= WORK ITEM =
Your task is to copy every line below that contains the word "person".

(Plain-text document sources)

***

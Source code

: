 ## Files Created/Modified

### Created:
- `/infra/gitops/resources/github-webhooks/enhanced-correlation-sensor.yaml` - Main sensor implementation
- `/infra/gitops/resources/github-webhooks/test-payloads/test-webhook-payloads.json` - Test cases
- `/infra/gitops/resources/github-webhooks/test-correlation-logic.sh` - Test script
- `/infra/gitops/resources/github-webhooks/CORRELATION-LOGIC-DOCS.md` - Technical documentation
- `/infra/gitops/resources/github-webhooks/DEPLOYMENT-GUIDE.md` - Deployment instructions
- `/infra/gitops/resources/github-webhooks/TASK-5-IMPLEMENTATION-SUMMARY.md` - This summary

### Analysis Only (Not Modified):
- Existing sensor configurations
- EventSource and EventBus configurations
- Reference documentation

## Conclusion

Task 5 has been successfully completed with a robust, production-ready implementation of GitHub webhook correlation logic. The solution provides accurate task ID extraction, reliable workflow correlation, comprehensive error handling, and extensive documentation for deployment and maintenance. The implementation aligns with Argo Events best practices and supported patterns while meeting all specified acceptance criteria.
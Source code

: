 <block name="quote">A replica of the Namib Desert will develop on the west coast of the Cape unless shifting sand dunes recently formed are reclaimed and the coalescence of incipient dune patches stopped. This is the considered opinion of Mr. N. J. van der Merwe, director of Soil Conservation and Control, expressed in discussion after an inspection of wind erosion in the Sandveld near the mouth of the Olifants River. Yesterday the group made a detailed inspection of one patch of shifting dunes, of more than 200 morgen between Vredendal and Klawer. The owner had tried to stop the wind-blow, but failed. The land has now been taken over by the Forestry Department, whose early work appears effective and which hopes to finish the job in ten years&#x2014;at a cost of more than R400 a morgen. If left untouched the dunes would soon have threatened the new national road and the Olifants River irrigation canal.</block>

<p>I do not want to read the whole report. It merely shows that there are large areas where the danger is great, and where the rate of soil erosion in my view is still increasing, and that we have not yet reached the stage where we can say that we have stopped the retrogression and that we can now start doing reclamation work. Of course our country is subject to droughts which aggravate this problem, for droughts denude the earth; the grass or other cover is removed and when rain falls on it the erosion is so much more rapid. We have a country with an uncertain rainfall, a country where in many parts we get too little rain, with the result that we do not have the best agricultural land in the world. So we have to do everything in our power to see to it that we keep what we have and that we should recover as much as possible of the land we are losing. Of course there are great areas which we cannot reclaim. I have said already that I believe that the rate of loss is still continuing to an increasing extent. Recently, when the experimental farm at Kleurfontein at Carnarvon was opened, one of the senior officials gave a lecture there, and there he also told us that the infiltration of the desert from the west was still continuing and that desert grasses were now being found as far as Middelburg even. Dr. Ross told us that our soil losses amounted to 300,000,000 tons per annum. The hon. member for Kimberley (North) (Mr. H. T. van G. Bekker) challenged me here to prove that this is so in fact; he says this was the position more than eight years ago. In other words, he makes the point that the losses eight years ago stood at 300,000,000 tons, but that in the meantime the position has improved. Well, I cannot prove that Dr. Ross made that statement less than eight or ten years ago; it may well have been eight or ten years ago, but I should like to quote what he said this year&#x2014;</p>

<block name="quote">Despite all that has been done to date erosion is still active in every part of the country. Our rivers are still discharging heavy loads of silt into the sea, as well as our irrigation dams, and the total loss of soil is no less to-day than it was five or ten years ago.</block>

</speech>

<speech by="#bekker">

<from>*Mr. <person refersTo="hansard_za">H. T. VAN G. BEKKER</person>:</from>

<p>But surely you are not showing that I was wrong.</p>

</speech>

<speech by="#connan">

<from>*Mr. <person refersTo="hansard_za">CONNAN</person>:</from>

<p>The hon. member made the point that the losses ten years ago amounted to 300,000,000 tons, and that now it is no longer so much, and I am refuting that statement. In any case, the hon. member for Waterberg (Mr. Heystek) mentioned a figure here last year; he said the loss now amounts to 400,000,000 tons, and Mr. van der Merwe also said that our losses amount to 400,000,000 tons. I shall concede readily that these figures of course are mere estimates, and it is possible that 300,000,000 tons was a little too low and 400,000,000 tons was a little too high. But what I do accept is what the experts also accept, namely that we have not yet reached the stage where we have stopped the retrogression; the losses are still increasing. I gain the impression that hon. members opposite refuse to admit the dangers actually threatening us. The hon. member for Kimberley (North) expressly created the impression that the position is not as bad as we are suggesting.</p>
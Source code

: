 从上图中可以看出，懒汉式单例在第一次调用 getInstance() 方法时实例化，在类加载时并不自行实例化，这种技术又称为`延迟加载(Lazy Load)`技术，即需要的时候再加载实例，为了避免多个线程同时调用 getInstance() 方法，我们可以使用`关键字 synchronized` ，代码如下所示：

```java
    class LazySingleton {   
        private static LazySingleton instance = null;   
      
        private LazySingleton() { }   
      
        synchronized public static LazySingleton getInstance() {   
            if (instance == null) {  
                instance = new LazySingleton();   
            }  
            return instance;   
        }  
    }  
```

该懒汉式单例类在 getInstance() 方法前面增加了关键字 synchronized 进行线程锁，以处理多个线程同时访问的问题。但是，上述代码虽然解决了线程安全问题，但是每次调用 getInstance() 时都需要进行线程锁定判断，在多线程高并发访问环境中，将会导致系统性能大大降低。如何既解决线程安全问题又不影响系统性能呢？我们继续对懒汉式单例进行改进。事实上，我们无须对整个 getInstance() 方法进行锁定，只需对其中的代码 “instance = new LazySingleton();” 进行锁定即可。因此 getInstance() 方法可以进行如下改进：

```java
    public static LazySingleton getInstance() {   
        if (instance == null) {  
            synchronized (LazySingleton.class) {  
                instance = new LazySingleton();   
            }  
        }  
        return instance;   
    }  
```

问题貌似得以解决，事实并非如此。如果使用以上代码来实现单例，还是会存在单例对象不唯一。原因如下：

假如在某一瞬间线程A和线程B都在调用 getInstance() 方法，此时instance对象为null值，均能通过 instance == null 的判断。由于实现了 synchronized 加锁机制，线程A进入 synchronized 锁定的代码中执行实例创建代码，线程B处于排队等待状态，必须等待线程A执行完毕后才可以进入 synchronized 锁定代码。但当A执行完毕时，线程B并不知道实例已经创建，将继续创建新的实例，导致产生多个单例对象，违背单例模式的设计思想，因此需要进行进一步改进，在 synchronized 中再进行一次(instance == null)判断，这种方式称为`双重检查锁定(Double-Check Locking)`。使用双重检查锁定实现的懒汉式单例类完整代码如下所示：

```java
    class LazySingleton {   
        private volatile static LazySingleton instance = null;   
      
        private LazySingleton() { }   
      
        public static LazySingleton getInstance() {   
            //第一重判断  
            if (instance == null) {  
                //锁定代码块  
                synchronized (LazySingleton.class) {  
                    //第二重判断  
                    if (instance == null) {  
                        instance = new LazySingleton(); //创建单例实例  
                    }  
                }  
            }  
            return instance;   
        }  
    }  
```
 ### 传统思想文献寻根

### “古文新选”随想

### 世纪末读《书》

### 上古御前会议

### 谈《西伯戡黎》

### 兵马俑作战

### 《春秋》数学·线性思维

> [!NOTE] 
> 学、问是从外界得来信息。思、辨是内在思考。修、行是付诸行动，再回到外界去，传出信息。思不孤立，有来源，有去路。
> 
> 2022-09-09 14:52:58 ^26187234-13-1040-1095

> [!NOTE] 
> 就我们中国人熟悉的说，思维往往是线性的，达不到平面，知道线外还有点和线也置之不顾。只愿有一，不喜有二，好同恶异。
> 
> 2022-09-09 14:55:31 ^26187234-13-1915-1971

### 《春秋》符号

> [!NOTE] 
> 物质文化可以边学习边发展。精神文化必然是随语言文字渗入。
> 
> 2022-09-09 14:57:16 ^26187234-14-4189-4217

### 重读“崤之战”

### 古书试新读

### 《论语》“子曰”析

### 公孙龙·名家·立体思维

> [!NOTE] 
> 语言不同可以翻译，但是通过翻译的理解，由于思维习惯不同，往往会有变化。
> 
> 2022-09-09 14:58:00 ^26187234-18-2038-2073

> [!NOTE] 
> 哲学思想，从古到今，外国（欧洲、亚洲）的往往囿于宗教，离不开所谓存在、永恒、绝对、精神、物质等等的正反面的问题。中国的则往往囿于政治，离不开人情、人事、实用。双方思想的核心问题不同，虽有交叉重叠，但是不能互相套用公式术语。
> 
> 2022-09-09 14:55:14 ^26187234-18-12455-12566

***

= ANSWER TO THIS EXERCISE =
<from>*Mr. <person refersTo="hansard_za">H. T. VAN G. BEKKER</person>:</from>
<from>*Mr. <person refersTo="hansard_za">CONNAN</person>:</from>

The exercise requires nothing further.